СУ: Не противостоит.

ТС: Как с предметом.

СУ: Отношений противопоставления нет.

ТС: Еще какое есть, если вспомнить то, чем они конкретно занимались — коллективизацией, и много чего другого они делали.

СУ: Это не противостояние.

ТС: Какое же не противостояние? Это даже политическое противостояние, не говоря уже о том, что это противопоставление в деятельностном смысле. Я — субъект, а это — объект, с которым я работаю. Иначе бы они ничего не сделали, если бы они так не работали. Все, кто пытался слиться с народом, — это известная история народничества, как они сливались и к чему это привело. Ничего с этим народом сделать нельзя было, сливаясь с ним, представляя его, становясь его демократом и так далее.

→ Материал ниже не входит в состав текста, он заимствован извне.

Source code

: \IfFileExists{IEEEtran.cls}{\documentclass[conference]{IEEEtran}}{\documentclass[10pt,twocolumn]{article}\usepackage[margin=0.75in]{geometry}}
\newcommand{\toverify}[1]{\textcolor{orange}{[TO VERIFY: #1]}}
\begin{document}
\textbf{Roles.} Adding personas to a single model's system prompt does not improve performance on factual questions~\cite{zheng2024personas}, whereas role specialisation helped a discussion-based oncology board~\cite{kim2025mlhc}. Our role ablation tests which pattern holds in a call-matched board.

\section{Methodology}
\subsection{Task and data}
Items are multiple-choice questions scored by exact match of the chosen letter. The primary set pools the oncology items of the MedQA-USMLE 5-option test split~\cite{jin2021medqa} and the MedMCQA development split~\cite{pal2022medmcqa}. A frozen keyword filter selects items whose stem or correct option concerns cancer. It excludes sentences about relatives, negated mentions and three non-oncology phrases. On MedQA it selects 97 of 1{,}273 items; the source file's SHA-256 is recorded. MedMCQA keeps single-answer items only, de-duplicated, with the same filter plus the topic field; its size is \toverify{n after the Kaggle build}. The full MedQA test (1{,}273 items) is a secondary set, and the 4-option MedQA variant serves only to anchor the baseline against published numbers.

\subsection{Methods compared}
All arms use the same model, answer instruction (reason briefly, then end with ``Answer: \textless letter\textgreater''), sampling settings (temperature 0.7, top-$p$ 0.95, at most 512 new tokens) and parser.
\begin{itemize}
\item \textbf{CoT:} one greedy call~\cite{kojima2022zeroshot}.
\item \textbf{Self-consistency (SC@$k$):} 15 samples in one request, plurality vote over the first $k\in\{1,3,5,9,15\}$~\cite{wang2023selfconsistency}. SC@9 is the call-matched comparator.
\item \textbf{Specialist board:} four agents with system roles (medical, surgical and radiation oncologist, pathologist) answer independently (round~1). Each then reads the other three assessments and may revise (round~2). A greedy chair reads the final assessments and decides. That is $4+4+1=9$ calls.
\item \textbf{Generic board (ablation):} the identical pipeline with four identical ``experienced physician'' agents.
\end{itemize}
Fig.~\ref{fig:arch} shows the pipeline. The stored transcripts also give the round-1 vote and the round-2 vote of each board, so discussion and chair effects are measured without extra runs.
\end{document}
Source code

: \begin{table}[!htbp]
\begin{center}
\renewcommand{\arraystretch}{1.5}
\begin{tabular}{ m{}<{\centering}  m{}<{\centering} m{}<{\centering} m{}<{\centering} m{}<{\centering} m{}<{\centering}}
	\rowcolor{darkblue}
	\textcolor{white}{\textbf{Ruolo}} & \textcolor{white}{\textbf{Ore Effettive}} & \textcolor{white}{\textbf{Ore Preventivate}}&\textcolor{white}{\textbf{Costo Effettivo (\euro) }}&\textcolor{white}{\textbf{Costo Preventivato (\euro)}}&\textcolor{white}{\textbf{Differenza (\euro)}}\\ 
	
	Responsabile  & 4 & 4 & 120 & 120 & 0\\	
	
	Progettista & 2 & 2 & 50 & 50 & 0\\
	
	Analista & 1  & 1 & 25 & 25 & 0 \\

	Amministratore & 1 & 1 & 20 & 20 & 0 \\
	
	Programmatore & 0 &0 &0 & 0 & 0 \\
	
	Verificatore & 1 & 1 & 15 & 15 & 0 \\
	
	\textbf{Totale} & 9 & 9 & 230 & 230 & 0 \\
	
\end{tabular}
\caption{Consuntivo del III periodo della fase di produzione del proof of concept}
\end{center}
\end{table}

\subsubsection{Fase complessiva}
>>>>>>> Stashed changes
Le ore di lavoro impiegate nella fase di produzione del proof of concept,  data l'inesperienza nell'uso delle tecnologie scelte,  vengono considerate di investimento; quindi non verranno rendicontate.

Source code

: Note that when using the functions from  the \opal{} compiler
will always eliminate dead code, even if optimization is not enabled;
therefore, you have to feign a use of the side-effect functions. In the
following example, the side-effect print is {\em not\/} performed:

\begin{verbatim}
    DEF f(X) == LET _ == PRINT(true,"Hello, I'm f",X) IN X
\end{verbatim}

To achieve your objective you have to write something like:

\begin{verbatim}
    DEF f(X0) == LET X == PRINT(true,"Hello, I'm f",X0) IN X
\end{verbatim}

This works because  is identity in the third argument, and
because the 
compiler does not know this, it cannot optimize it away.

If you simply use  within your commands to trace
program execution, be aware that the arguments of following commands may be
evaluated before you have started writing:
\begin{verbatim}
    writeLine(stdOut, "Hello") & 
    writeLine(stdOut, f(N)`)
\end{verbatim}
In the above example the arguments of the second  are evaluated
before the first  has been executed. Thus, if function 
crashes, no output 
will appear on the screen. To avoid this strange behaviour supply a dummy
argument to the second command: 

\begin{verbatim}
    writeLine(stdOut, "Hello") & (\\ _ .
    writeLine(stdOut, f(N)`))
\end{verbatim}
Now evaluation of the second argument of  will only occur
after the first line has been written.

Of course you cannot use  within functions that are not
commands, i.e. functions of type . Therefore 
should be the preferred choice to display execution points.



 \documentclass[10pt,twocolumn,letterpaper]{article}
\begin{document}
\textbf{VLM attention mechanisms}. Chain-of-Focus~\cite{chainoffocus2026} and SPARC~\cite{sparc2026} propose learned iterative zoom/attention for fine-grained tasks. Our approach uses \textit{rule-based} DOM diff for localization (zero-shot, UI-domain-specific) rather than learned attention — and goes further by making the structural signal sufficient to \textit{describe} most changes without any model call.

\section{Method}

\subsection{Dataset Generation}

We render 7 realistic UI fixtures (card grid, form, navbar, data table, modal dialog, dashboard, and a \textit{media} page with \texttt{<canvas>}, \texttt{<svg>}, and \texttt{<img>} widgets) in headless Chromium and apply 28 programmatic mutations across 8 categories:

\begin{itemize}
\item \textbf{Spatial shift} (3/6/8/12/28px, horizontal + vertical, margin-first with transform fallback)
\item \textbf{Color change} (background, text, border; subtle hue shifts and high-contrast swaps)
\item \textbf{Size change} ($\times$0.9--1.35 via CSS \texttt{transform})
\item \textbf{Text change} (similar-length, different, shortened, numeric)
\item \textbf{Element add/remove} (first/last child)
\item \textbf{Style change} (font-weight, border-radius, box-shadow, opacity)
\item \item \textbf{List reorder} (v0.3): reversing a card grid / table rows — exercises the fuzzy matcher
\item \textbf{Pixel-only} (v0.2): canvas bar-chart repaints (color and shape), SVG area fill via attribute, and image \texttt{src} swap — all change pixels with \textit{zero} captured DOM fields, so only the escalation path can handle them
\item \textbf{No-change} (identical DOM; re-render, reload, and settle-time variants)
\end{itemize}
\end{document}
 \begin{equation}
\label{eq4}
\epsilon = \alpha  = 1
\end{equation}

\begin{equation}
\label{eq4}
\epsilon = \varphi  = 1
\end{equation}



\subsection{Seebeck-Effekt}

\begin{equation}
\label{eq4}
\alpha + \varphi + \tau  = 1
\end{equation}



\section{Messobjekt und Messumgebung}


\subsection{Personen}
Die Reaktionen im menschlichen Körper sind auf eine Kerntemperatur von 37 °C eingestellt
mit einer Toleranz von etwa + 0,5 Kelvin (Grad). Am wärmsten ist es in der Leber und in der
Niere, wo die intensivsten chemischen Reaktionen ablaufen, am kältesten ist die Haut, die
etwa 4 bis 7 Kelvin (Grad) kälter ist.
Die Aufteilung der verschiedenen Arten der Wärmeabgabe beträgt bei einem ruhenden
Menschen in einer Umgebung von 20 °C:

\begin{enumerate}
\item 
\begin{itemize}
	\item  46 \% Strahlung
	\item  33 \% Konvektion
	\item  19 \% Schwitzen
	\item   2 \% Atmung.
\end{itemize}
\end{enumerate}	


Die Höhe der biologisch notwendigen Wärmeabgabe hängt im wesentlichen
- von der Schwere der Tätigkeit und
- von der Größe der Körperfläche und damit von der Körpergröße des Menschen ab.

СУ: Нет. Это воспитание народа.

ТС: Они жестко рассматривали народ как материал своей социальной инженерии, только поэтому они что-то смогли сделать. Если бы они так не делали, их ждала бы та же самая судьба, что и все предыдущие поколения. Я имею в виду тех, кто противостоял власти в империи тем или иным способом. Не были они народной властью никогда, и они крайне опасались этого всего — народности — что они могут оказаться на народной стороне. Проблема возникла в войну, потому что в Великой Отечественной войне нельзя было победить, даже не скажешь — «выиграть», победить было нельзя, не сделав ее народной войной.

СУ: А на похоронах Ленина не народ был? Мне просто интересно, не были они на народной стороне?

ТС: Похороны Ленина были в каком году?

СУ: Это было большинство народа в ходе гражданской войны.

ТС: В каком году были похороны Ленина?

СУ: В 1925.

ТС: В 1924. Очень странный у нас разговор, потому что я и утверждаю, что Ленина государем и народным царем сделала армия. Так она его сделала уже к этому времени, естественно, народ пришел на его похороны.

СУ: Сам Ленин считал, что партия. А ты: нет, это Ленин считал неправильно. Может, Ленин лучше знал, кто его сделал?

ТС: Про Ленина я ничего сейчас не говорю, я не знаю, к чему ты относишься, но…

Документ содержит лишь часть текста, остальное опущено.